DATA EXTRACTS Start Marker

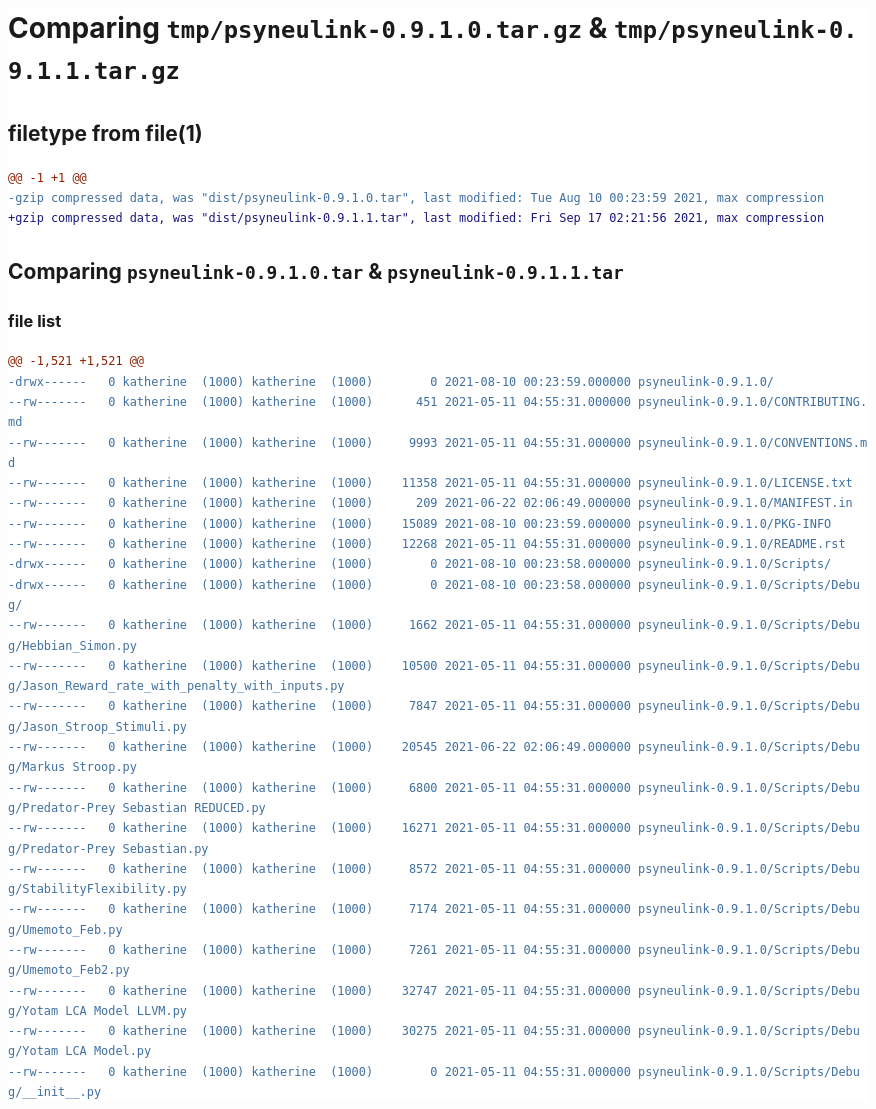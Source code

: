 # Comparing `tmp/psyneulink-0.9.1.0.tar.gz` & `tmp/psyneulink-0.9.1.1.tar.gz`

## filetype from file(1)

```diff
@@ -1 +1 @@
-gzip compressed data, was "dist/psyneulink-0.9.1.0.tar", last modified: Tue Aug 10 00:23:59 2021, max compression
+gzip compressed data, was "dist/psyneulink-0.9.1.1.tar", last modified: Fri Sep 17 02:21:56 2021, max compression
```

## Comparing `psyneulink-0.9.1.0.tar` & `psyneulink-0.9.1.1.tar`

### file list

```diff
@@ -1,521 +1,521 @@
-drwx------   0 katherine  (1000) katherine  (1000)        0 2021-08-10 00:23:59.000000 psyneulink-0.9.1.0/
--rw-------   0 katherine  (1000) katherine  (1000)      451 2021-05-11 04:55:31.000000 psyneulink-0.9.1.0/CONTRIBUTING.md
--rw-------   0 katherine  (1000) katherine  (1000)     9993 2021-05-11 04:55:31.000000 psyneulink-0.9.1.0/CONVENTIONS.md
--rw-------   0 katherine  (1000) katherine  (1000)    11358 2021-05-11 04:55:31.000000 psyneulink-0.9.1.0/LICENSE.txt
--rw-------   0 katherine  (1000) katherine  (1000)      209 2021-06-22 02:06:49.000000 psyneulink-0.9.1.0/MANIFEST.in
--rw-------   0 katherine  (1000) katherine  (1000)    15089 2021-08-10 00:23:59.000000 psyneulink-0.9.1.0/PKG-INFO
--rw-------   0 katherine  (1000) katherine  (1000)    12268 2021-05-11 04:55:31.000000 psyneulink-0.9.1.0/README.rst
-drwx------   0 katherine  (1000) katherine  (1000)        0 2021-08-10 00:23:58.000000 psyneulink-0.9.1.0/Scripts/
-drwx------   0 katherine  (1000) katherine  (1000)        0 2021-08-10 00:23:58.000000 psyneulink-0.9.1.0/Scripts/Debug/
--rw-------   0 katherine  (1000) katherine  (1000)     1662 2021-05-11 04:55:31.000000 psyneulink-0.9.1.0/Scripts/Debug/Hebbian_Simon.py
--rw-------   0 katherine  (1000) katherine  (1000)    10500 2021-05-11 04:55:31.000000 psyneulink-0.9.1.0/Scripts/Debug/Jason_Reward_rate_with_penalty_with_inputs.py
--rw-------   0 katherine  (1000) katherine  (1000)     7847 2021-05-11 04:55:31.000000 psyneulink-0.9.1.0/Scripts/Debug/Jason_Stroop_Stimuli.py
--rw-------   0 katherine  (1000) katherine  (1000)    20545 2021-06-22 02:06:49.000000 psyneulink-0.9.1.0/Scripts/Debug/Markus Stroop.py
--rw-------   0 katherine  (1000) katherine  (1000)     6800 2021-05-11 04:55:31.000000 psyneulink-0.9.1.0/Scripts/Debug/Predator-Prey Sebastian REDUCED.py
--rw-------   0 katherine  (1000) katherine  (1000)    16271 2021-05-11 04:55:31.000000 psyneulink-0.9.1.0/Scripts/Debug/Predator-Prey Sebastian.py
--rw-------   0 katherine  (1000) katherine  (1000)     8572 2021-05-11 04:55:31.000000 psyneulink-0.9.1.0/Scripts/Debug/StabilityFlexibility.py
--rw-------   0 katherine  (1000) katherine  (1000)     7174 2021-05-11 04:55:31.000000 psyneulink-0.9.1.0/Scripts/Debug/Umemoto_Feb.py
--rw-------   0 katherine  (1000) katherine  (1000)     7261 2021-05-11 04:55:31.000000 psyneulink-0.9.1.0/Scripts/Debug/Umemoto_Feb2.py
--rw-------   0 katherine  (1000) katherine  (1000)    32747 2021-05-11 04:55:31.000000 psyneulink-0.9.1.0/Scripts/Debug/Yotam LCA Model LLVM.py
--rw-------   0 katherine  (1000) katherine  (1000)    30275 2021-05-11 04:55:31.000000 psyneulink-0.9.1.0/Scripts/Debug/Yotam LCA Model.py
--rw-------   0 katherine  (1000) katherine  (1000)        0 2021-05-11 04:55:31.000000 psyneulink-0.9.1.0/Scripts/Debug/__init__.py
```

DATA EXTRACTS End Marker

Each entry should appear again exactly as written, pictures excluded.

▶ **RESULT FOR THIS TASK**:
Source code

: # Comparing `tmp/psyneulink-0.9.1.0.tar.gz` & `tmp/psyneulink-0.9.1.1.tar.gz`

## filetype from file(1)

```diff
@@ -1 +1 @@
-gzip compressed data, was "dist/psyneulink-0.9.1.0.tar", last modified: Tue Aug 10 00:23:59 2021, max compression
+gzip compressed data, was "dist/psyneulink-0.9.1.1.tar", last modified: Fri Sep 17 02:21:56 2021, max compression
```

## Comparing `psyneulink-0.9.1.0.tar` & `psyneulink-0.9.1.1.tar`

### file list

```diff
@@ -1,521 +1,521 @@
-drwx------   0 katherine  (1000) katherine  (1000)        0 2021-08-10 00:23:59.000000 psyneulink-0.9.1.0/
--rw-------   0 katherine  (1000) katherine  (1000)      451 2021-05-11 04:55:31.000000 psyneulink-0.9.1.0/CONTRIBUTING.md
--rw-------   0 katherine  (1000) katherine  (1000)     9993 2021-05-11 04:55:31.000000 psyneulink-0.9.1.0/CONVENTIONS.md
--rw-------   0 katherine  (1000) katherine  (1000)    11358 2021-05-11 04:55:31.000000 psyneulink-0.9.1.0/LICENSE.txt
--rw-------   0 katherine  (1000) katherine  (1000)      209 2021-06-22 02:06:49.000000 psyneulink-0.9.1.0/MANIFEST.in
--rw-------   0 katherine  (1000) katherine  (1000)    15089 2021-08-10 00:23:59.000000 psyneulink-0.9.1.0/PKG-INFO
--rw-------   0 katherine  (1000) katherine  (1000)    12268 2021-05-11 04:55:31.000000 psyneulink-0.9.1.0/README.rst
-drwx------   0 katherine  (1000) katherine  (1000)        0 2021-08-10 00:23:58.000000 psyneulink-0.9.1.0/Scripts/
-drwx------   0 katherine  (1000) katherine  (1000)        0 2021-08-10 00:23:58.000000 psyneulink-0.9.1.0/Scripts/Debug/
--rw-------   0 katherine  (1000) katherine  (1000)     1662 2021-05-11 04:55:31.000000 psyneulink-0.9.1.0/Scripts/Debug/Hebbian_Simon.py
--rw-------   0 katherine  (1000) katherine  (1000)    10500 2021-05-11 04:55:31.000000 psyneulink-0.9.1.0/Scripts/Debug/Jason_Reward_rate_with_penalty_with_inputs.py
--rw-------   0 katherine  (1000) katherine  (1000)     7847 2021-05-11 04:55:31.000000 psyneulink-0.9.1.0/Scripts/Debug/Jason_Stroop_Stimuli.py
--rw-------   0 katherine  (1000) katherine  (1000)    20545 2021-06-22 02:06:49.000000 psyneulink-0.9.1.0/Scripts/Debug/Markus Stroop.py
--rw-------   0 katherine  (1000) katherine  (1000)     6800 2021-05-11 04:55:31.000000 psyneulink-0.9.1.0/Scripts/Debug/Predator-Prey Sebastian REDUCED.py
--rw-------   0 katherine  (1000) katherine  (1000)    16271 2021-05-11 04:55:31.000000 psyneulink-0.9.1.0/Scripts/Debug/Predator-Prey Sebastian.py
--rw-------   0 katherine  (1000) katherine  (1000)     8572 2021-05-11 04:55:31.000000 psyneulink-0.9.1.0/Scripts/Debug/StabilityFlexibility.py
--rw-------   0 katherine  (1000) katherine  (1000)     7174 2021-05-11 04:55:31.000000 psyneulink-0.9.1.0/Scripts/Debug/Umemoto_Feb.py
--rw-------   0 katherine  (1000) katherine  (1000)     7261 2021-05-11 04:55:31.000000 psyneulink-0.9.1.0/Scripts/Debug/Umemoto_Feb2.py
--rw-------   0 katherine  (1000) katherine  (1000)    32747 2021-05-11 04:55:31.000000 psyneulink-0.9.1.0/Scripts/Debug/Yotam LCA Model LLVM.py
--rw-------   0 katherine  (1000) katherine  (1000)    30275 2021-05-11 04:55:31.000000 psyneulink-0.9.1.0/Scripts/Debug/Yotam LCA Model.py
--rw-------   0 katherine  (1000) katherine  (1000)        0 2021-05-11 04:55:31.000000 psyneulink-0.9.1.0/Scripts/Debug/__init__.py
```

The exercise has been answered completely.